(Dunmore et Washington) En promettant 700 milliards de dollars pour relancer l’économie américaine, Joe Biden a présenté jeudi un ambitieux plan de relance de la production américaine après la crise du coronavirus, qui défie le programme économique de Donald Trump, son adversaire à la présidentielle du 3 novembre.

Timothy CLARY et Cyril JULIEN
Agence France-Presse

L’ex-vice-président américain, en tête dans les sondages nationaux, a voulu marquer un grand coup pour relancer sa campagne bouleversée depuis plus de trois mois par l’épidémie dans un secteur, l’économie, où il est à la traîne face au milliardaire républicain.

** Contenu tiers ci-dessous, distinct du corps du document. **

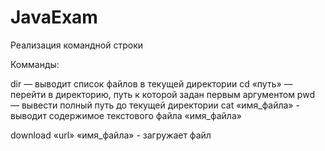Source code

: # JavaExam

Реализация командной строки

Комманды:

dir — выводит список файлов в текущей директории
cd «путь» — перейти в директорию, путь к которой задан первым аргументом
pwd — вывести полный путь до текущей директории
cat «имя_файла» - выводит содержимое текстового файла «имя_файла»

download «url» «имя_файла» - загружает файл
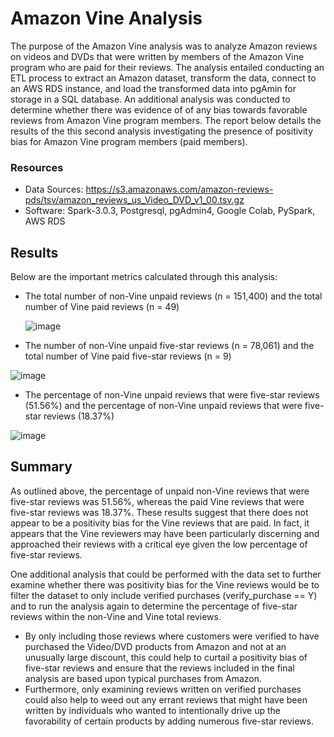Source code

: # Amazon Vine Analysis
The purpose of the Amazon Vine analysis was to analyze Amazon reviews on videos and DVDs that were written by members of the Amazon Vine program who are paid for their reviews. The analysis entailed conducting an ETL process to extract an Amazon dataset, transform the data, connect to an AWS RDS instance, and load the transformed data into pgAmin for storage in a SQL database. An additional analysis was conducted to determine whether there was evidence of of any bias towards favorable reviews from Amazon Vine program members. The report below details the results of the this second analysis investigating the presence of positivity bias for Amazon Vine program members (paid members). 

### Resources
- Data Sources: https://s3.amazonaws.com/amazon-reviews-pds/tsv/amazon_reviews_us_Video_DVD_v1_00.tsv.gz
- Software: Spark-3.0.3, Postgresql, pgAdmin4, Google Colab, PySpark, AWS RDS

## Results

Below are the important metrics calculated through this analysis:

-	The total number of non-Vine unpaid reviews (n = 151,400) and the total number of Vine paid reviews (n = 49)

	![image](https://user-images.githubusercontent.com/85533099/144763924-02020fbf-0d70-431c-85b8-42dd8e2f184a.png)

-	The number of non-Vine unpaid five-star reviews (n = 78,061) and the total number of Vine paid five-star reviews (n = 9)

  ![image](https://user-images.githubusercontent.com/85533099/144763954-84076ef9-0165-49ea-ae56-15d96795c5e0.png)

-	The percentage of non-Vine unpaid reviews that were five-star reviews (51.56%) and the percentage of non-Vine unpaid reviews that were five-star reviews (18.37%)

![image](https://user-images.githubusercontent.com/85533099/144763980-892d9c11-ad5d-4560-93de-d8c89b8fc94d.png)

## Summary 

As outlined above, the percentage of unpaid non-Vine reviews that were five-star reviews was 51.56%, whereas the paid Vine reviews that were five-star reviews was 18.37%. These results suggest that there does not appear to be a positivity bias for the Vine reviews that are paid. In fact, it appears that the Vine reviewers may have been particularly discerning and approached their reviews with a critical eye given the low percentage of five-star reviews. 

One additional analysis that could be performed with the data set to further examine whether there was positivity bias for the Vine reviews would be to filter the dataset to only include verified purchases (verify_purchase == Y) and to run the analysis again to determine the percentage of five-star reviews within the non-Vine and Vine total reviews. 
  - By only including those reviews where customers were verified to have purchased the Video/DVD products from Amazon and not at an unusually large discount, this could help to curtail a positivity bias of five-star reviews and ensure that the reviews included in the final analysis are based upon typical purchases from Amazon. 
  - Furthermore, only examining reviews written on verified purchases could also help to weed out any errant reviews that might have been written by individuals who wanted to intentionally drive up the favorability of certain products by adding numerous five-star reviews.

Son plan, baptisé « Reconstruire mieux » (Build Back Better), est « audacieux, pratique et concentré sur la construction d’une économie du futur » qui sera « faite en Amérique, entièrement en Amérique », a-t-il affirmé après la visite d’une usine à Dunmore, petite ville de Pennsylvanie d’où est originaire son père.  

Cet État clé du nord-est fait partie de la « Ceinture de la rouille », ces régions frappées par la désindustrialisation et le chômage qui s’étaient offertes à Donald Trump en 2016.

Ce programme prévoit de retrouver les emplois effacés par la crise de la COVID-19 qui a décimé l’économie américaine comptant fin juin 18 millions de chômeurs, et de créer plus de cinq millions d’emplois supplémentaires grâce à des investissements publics massifs sur quatre ans.

400 milliards de dollars seront ainsi alloués « pour acheter des produits et du matériel dont notre pays a besoin pour moderniser les infrastructures, reconstituer nos stocks et améliorer notre sécurité », a-t-il dit. 300 autres milliards iront à la Recherche et au développement (R et D), ainsi que dans les innovations technologiques comme les énergies renouvelables et les véhicules électriques.

« Les Chinois dépensent des milliards de dollars pour tenter de s’approprier la technologie du futur, nous restons là les bras croisés », a-t-il affirmé.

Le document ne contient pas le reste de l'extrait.